In the entries below, find each line with the word "Tokens" and pull it out.

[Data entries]
--

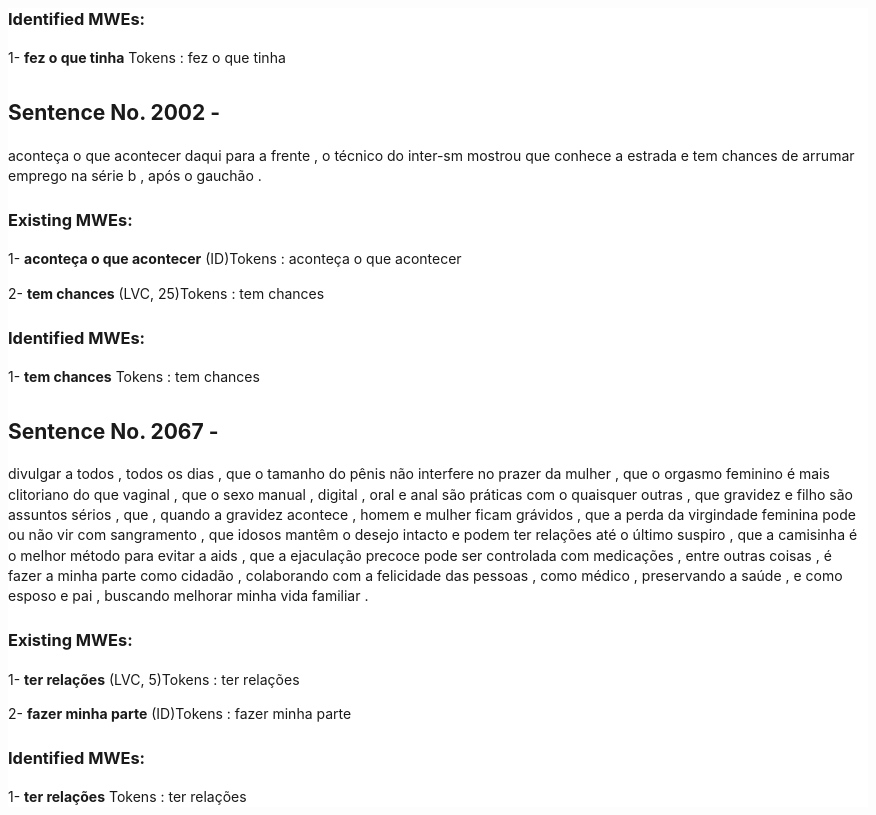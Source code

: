 ### Identified MWEs: 
1- **fez o que tinha** Tokens : 
fez
o
que
tinha

## Sentence No. 2002 - 
aconteça o que acontecer daqui para a frente , o técnico do inter-sm mostrou que conhece a estrada e tem chances de arrumar emprego na série b , após o gauchão . 
### Existing MWEs: 
1- **aconteça o que acontecer** (ID)Tokens : 
aconteça
o
que
acontecer

2- **tem chances** (LVC, 25)Tokens : 
tem
chances

### Identified MWEs: 
1- **tem chances** Tokens : 
tem
chances

## Sentence No. 2067 - 
divulgar a todos , todos os dias , que o tamanho do pênis não interfere no prazer da mulher , que o orgasmo feminino é mais clitoriano do que vaginal , que o sexo manual , digital , oral e anal são práticas com o quaisquer outras , que gravidez e filho são assuntos sérios , que , quando a gravidez acontece , homem e mulher ficam grávidos , que a perda da virgindade feminina pode ou não vir com sangramento , que idosos mantêm o desejo intacto e podem ter relações até o último suspiro , que a camisinha é o melhor método para evitar a aids , que a ejaculação precoce pode ser controlada com medicações , entre outras coisas , é fazer a minha parte como cidadão , colaborando com a felicidade das pessoas , como médico , preservando a saúde , e como esposo e pai , buscando melhorar minha vida familiar . 
### Existing MWEs: 
1- **ter relações** (LVC, 5)Tokens : 
ter
relações

2- **fazer minha parte** (ID)Tokens : 
fazer
minha
parte

### Identified MWEs: 
1- **ter relações** Tokens : 
ter
relações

--

ANSWER TO THE PROBLEM ▸
1- **fez o que tinha** Tokens : 
1- **aconteça o que acontecer** (ID)Tokens : 
2- **tem chances** (LVC, 25)Tokens : 
1- **tem chances** Tokens : 
1- **ter relações** (LVC, 5)Tokens : 
2- **fazer minha parte** (ID)Tokens : 
1- **ter relações** Tokens : 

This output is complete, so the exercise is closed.